Li Fenglou 李凤楼

Personal information
- Full name: Li Fenglou
- Date of birth: 15 June 1912
- Place of birth: Tongzhou, Zhili, China
- Date of death: 31 July 1988 (aged 76)
- Place of death: Beijing, China

Senior career*
- Years: Team / Apps / (Gls)
- Zixing Football Team
- North China

Managerial career
- 1950–1951: Bayi Football Team
- 1951–1952: China
- 1955: Central Sports Institute

= Li Fenglou =

Chinese footballer and coach

Li Fenglou (李凤楼; June 15, 1912 – July 31, 1988) was a Chinese footballer and coach. As a player, he represented Zixing Football Team and North China, however he is predominantly remembered for being the People's Republic of China's first football coach as well as being the Chairman of the Chinese Football Association.

==Playing career==
Li Fenglou was born in Tongzhou, Zhili (now part of Beijing) and would graduate from the Fu Jen Catholic University where he would become a sports teacher. While he was at the university he would take part in the football at the Chinese 5th national games. After he finished University he would play for the Zixing Football Team and then in 1936 he would get noticed to play for the recently formed North China team, which saw the Beijing and Tianjin team to play in a series of friendlies against Japan.

==Management career==
When the friendlies finished Li would return to teaching at Fu Jen Catholic University where he grew a reputation as an excellent coach. He would soon attract the attentions of the top Chinese army football team Bayi Football Team in 1950. His work with the army team would soon see him offered the China national football team position. China were allowed entry for the Football at the 1952 Summer Olympics held in Finland. Unfortunately the Chinese delegation was delayed and they missed the entire competition, nevertheless the Finland national football team would still greet Li and the Chinese team with a friendly game on August 4, 1952, making it People's Republic of China's official first game, which ended in a 4–0 defeat. His reign as manager for the national team would soon end in 1952, however by 1955 he would be coaching the Central Sports Institute in their successful title winning campaign.

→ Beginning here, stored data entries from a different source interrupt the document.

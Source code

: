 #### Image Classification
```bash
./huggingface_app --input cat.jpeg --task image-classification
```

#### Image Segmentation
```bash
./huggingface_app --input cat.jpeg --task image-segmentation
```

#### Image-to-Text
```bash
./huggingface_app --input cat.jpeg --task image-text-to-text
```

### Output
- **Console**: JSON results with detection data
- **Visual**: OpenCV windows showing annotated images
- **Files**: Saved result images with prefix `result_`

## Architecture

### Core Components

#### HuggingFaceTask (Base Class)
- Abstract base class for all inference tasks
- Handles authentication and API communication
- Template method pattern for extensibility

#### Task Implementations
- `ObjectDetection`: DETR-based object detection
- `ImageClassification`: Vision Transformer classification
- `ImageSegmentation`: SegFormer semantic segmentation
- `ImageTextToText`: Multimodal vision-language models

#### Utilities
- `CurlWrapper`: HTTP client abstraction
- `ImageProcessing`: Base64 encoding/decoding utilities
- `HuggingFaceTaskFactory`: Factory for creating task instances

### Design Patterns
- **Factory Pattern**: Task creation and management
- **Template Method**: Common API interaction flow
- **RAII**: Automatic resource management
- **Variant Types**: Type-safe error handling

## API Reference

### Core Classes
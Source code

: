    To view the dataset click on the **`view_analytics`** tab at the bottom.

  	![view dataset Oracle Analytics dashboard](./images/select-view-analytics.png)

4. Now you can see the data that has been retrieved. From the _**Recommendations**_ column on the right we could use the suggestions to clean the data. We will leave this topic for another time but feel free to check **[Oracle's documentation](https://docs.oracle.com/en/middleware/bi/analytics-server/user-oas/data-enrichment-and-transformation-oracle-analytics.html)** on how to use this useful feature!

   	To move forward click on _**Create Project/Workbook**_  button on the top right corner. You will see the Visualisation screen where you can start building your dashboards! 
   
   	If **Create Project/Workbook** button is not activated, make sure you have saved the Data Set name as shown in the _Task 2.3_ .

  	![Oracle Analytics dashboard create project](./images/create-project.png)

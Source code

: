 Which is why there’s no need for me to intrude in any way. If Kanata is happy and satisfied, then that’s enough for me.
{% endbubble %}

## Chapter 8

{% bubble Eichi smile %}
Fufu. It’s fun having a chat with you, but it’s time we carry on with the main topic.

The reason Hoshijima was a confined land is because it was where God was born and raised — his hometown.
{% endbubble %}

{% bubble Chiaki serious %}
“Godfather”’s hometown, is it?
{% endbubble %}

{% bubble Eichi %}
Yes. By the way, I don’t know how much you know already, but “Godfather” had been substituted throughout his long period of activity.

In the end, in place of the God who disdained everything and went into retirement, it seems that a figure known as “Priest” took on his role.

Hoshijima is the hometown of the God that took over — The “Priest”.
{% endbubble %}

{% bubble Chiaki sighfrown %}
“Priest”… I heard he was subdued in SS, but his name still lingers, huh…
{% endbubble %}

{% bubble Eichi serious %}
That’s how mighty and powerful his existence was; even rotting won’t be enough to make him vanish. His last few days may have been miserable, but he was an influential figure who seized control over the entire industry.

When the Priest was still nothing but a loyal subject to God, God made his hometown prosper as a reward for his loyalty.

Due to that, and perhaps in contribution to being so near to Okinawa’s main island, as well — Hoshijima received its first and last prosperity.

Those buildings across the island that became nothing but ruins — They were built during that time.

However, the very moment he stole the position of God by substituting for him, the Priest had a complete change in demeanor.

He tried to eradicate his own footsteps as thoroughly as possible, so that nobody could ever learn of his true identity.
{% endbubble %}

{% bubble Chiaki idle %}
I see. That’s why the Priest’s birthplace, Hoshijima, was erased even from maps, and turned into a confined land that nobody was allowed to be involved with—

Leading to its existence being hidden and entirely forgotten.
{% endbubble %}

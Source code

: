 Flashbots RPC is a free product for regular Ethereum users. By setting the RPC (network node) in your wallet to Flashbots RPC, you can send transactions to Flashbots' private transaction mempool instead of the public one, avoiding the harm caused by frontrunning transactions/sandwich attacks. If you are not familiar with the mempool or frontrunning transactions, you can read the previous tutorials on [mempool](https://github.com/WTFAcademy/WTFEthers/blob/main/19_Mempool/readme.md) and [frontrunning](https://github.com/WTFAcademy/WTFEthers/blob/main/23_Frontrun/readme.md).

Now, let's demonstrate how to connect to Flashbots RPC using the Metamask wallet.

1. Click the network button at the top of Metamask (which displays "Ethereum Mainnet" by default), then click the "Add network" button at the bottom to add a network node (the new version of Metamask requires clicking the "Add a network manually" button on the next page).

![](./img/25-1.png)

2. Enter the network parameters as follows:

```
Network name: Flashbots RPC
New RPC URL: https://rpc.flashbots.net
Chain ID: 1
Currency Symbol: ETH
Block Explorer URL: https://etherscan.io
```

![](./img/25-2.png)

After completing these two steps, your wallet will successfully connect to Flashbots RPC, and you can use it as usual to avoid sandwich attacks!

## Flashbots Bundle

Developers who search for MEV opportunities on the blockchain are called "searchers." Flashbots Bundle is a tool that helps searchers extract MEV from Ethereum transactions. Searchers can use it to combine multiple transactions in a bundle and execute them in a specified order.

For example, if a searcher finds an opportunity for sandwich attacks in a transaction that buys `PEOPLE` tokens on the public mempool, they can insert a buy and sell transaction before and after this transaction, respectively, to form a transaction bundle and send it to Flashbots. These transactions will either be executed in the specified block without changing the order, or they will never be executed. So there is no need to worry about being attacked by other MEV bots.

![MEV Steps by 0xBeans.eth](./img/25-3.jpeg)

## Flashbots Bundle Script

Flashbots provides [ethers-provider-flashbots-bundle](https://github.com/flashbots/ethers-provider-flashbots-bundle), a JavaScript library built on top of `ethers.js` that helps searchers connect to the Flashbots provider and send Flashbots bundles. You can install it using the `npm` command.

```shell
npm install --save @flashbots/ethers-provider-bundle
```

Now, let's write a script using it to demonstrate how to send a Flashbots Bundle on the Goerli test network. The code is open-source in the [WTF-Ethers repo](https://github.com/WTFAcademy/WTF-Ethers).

By 1956 Li would start to move away from management so he could concentrate working for the Chinese government in helping develop sports within China. He took a position with the All-China Sports Federation and served as deputy director for them before taking on the chairmen position within the Chinese Football Association in 1979 until 1985 when he was fired after China were knocked out of qualifying for the 1986 FIFA World Cup. On July 31, 1988, after several years out of football Li died of illness in Beijing at the age of seventy-six.